Their program – which now covers 27 subjects of the British curriculum – is in over half the state-funded schools in England. With the help of his team, he also expanded the business into Penda Learning, a science and math program used in U.S. schools for grades 4-10.
And Learning New Lessons
The experience has taught him a new lesson in entrepreneurship: you need to have the right people doing the right tasks.
It was the same mindset that led David to hire a virtual assistant.
“I am no longer first-line on my emails,” he said with a smile. “And so I’m not in the email vortex for an hour and a half a day.” In addition to handing over administrative tasks, David meets with his remote EA, Andrea, every week to see what special tasks and projects she can take off his ‘top five tasks’ list, freeing up more of his time.
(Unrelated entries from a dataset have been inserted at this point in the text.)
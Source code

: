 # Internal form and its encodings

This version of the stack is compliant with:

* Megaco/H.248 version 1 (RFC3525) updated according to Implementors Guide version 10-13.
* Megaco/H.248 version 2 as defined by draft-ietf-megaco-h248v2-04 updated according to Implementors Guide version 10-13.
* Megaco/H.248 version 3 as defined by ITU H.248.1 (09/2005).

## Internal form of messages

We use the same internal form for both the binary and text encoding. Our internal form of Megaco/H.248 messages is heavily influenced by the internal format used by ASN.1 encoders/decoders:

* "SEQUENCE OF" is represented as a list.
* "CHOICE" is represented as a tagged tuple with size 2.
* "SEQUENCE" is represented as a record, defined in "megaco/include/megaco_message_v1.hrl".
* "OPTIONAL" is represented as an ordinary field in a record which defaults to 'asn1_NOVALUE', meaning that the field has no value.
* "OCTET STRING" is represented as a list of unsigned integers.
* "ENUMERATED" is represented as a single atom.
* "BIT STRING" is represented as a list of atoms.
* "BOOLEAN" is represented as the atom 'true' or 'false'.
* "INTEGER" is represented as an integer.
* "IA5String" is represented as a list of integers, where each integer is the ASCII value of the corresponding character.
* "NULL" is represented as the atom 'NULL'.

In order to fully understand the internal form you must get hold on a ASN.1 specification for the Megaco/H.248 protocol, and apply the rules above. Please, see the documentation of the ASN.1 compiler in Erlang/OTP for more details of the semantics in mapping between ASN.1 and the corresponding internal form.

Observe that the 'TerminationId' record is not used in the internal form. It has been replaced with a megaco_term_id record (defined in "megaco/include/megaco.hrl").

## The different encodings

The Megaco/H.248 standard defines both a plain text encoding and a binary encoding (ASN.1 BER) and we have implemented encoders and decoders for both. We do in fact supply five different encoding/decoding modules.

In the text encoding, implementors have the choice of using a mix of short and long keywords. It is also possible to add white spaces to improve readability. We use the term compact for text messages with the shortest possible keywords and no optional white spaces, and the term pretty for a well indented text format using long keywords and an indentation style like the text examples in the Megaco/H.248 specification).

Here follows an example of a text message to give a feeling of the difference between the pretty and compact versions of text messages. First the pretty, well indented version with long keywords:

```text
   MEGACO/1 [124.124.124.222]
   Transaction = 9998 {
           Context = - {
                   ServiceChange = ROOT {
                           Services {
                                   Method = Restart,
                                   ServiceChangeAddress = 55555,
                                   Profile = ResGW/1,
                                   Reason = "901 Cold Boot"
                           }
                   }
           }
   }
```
It’s simple enough stuff but it makes a surprising amount of difference in his work day.
“I, like many entrepreneurs, create havoc and new possibilities in equal measure,” he says. “Entrepreneurs can come up with a business idea a day, and probably three or four actually good ideas a year that we ought to do and would be very successful. And so delegation is really critical.“
Being able to cut back on his daily tasks in favor of handling any business challenges and dreaming up the next success makes a difference in David’s stress level and, therefore, in every aspect of his life, including his time with his family.
“Being stressed at home is really damaging for the family dynamic. And entrepreneurs are up there with four or five times the level of stress as anyone else. It’s a different scale of pressures. Work-life balance isn’t just about how much time you have at home, it’s how are you when you’re with them and if you really are with them.”
Accomplishing The Mission
All in all, it is the lessons David has learned in life – about studying, about persistence, and about delegation – that have contributed to his own success and the success of literally millions of others.
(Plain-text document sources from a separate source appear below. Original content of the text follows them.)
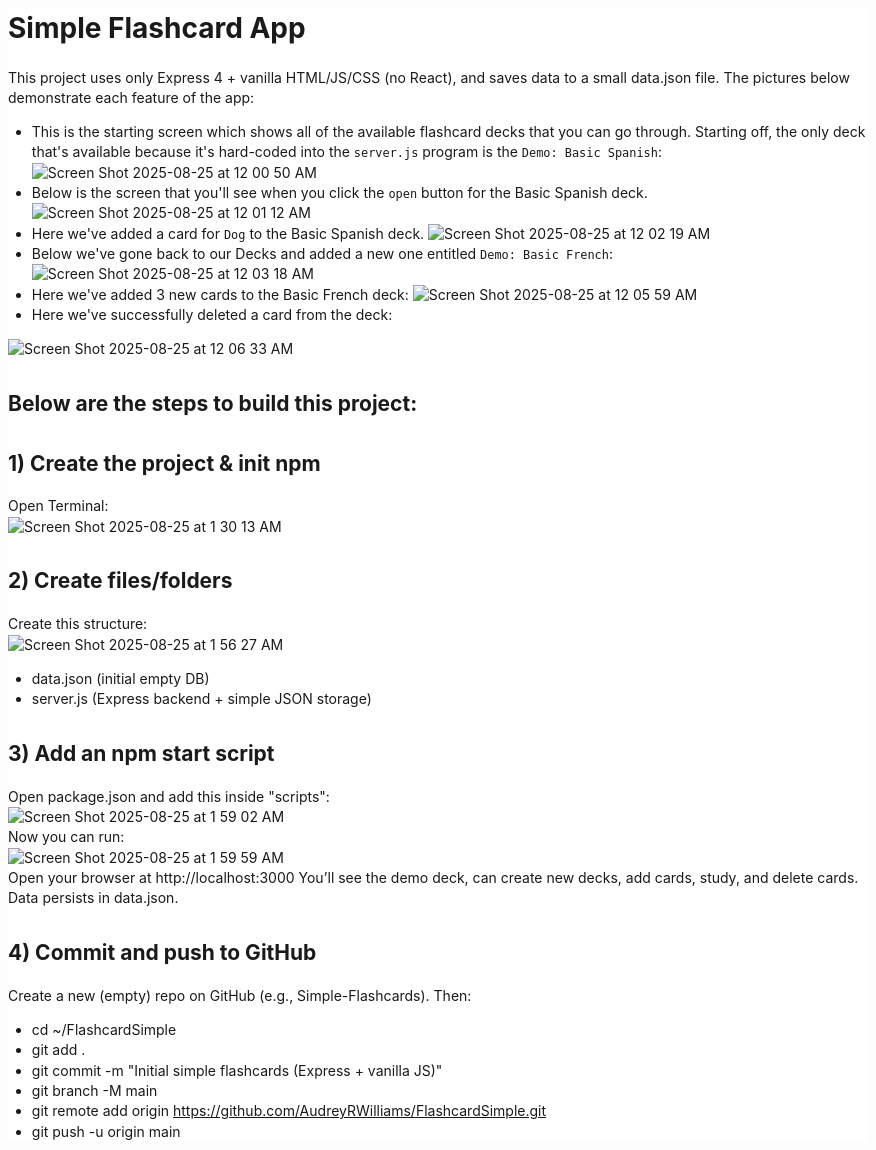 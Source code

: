 # Simple Flashcard App
This project uses only Express 4 + vanilla HTML/JS/CSS (no React), and saves data to a small data.json file.  The pictures below demonstrate each feature of the app:
- This is the starting screen which shows all of the available flashcard decks that you can go through.  Starting off, the only deck that's available because it's hard-coded into the `server.js` program is the `Demo: Basic Spanish`: <br>
<img width="692" height="215" alt="Screen Shot 2025-08-25 at 12 00 50 AM" src="https://github.com/user-attachments/assets/1f3c1914-c346-40c0-8471-2e32aa431196" /> <br>
- Below is the screen that you'll see when you click the `open` button for the Basic Spanish deck.
<img width="698" height="663" alt="Screen Shot 2025-08-25 at 12 01 12 AM" src="https://github.com/user-attachments/assets/672fd2b0-e11d-4878-b920-68e7fb9461a0" /> <br>
- Here we've added a card for `Dog` to the Basic Spanish deck.
<img width="690" height="699" alt="Screen Shot 2025-08-25 at 12 02 19 AM" src="https://github.com/user-attachments/assets/fea53e5b-274e-4a37-8158-55a60422994c" /> <br>
- Below we've gone back to our Decks and added a new one entitled `Demo: Basic French`:
<img width="698" height="260" alt="Screen Shot 2025-08-25 at 12 03 18 AM" src="https://github.com/user-attachments/assets/1c0e7d4e-97b4-4f36-9db2-74d59e481b2a" /> <br>
- Here we've added 3 new cards to the Basic French deck:
<img width="696" height="718" alt="Screen Shot 2025-08-25 at 12 05 59 AM" src="https://github.com/user-attachments/assets/5c17db8b-912d-4d9c-b774-a7ea6ee99558" /> <br>
- Here we've successfully deleted a card from the deck:
<img width="691" height="677" alt="Screen Shot 2025-08-25 at 12 06 33 AM" src="https://github.com/user-attachments/assets/76abc629-8d07-441c-ad23-66609f8409e8" />


## Below are the steps to build this project:
## 1) Create the project & init npm
Open Terminal: <br>
<img width="211" height="163" alt="Screen Shot 2025-08-25 at 1 30 13 AM" src="https://github.com/user-attachments/assets/c3c14ca5-71fc-4baf-b2fa-8d490b9e8ba2" />

## 2) Create files/folders
Create this structure: <br>
<img width="368" height="220" alt="Screen Shot 2025-08-25 at 1 56 27 AM" src="https://github.com/user-attachments/assets/f931d41b-f2e6-4776-a8dd-ddaee57720bc" />
- data.json (initial empty DB)
- server.js (Express backend + simple JSON storage)

## 3) Add an npm start script
Open package.json and add this inside "scripts": <br>
<img width="253" height="127" alt="Screen Shot 2025-08-25 at 1 59 02 AM" src="https://github.com/user-attachments/assets/1cbda608-8453-435f-991a-38f2674e0f4d" /> <br>
Now you can run: <br>
<img width="93" height="75" alt="Screen Shot 2025-08-25 at 1 59 59 AM" src="https://github.com/user-attachments/assets/2aaf109a-26b8-47fd-a4d8-e6353507bf47" /> <br>
Open your browser at http://localhost:3000
You’ll see the demo deck, can create new decks, add cards, study, and delete cards. Data persists in data.json.

## 4) Commit and push to GitHub
Create a new (empty) repo on GitHub (e.g., Simple-Flashcards). Then: <br>
- cd ~/FlashcardSimple
- git add .
- git commit -m "Initial simple flashcards (Express + vanilla JS)"
- git branch -M main
- git remote add origin https://github.com/AudreyRWilliams/FlashcardSimple.git
- git push -u origin main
“Our company mission is to see young people experience academic success and improved life chances. And we have done that. Ten years of reputable studies have proven that students using the SAM learning system have seen really, really good student gains, particularly for students with low prior results – those who have never before experienced educational success. They tend to improve nearly double what the average student sees,” David explained.
“So, to have a vision for a better way of doing something, to bring that vision to fruition, not just as a product, but to achieve success in the market and get to scale, and have an impact on large numbers of young people’s lives is very, very gratifying.”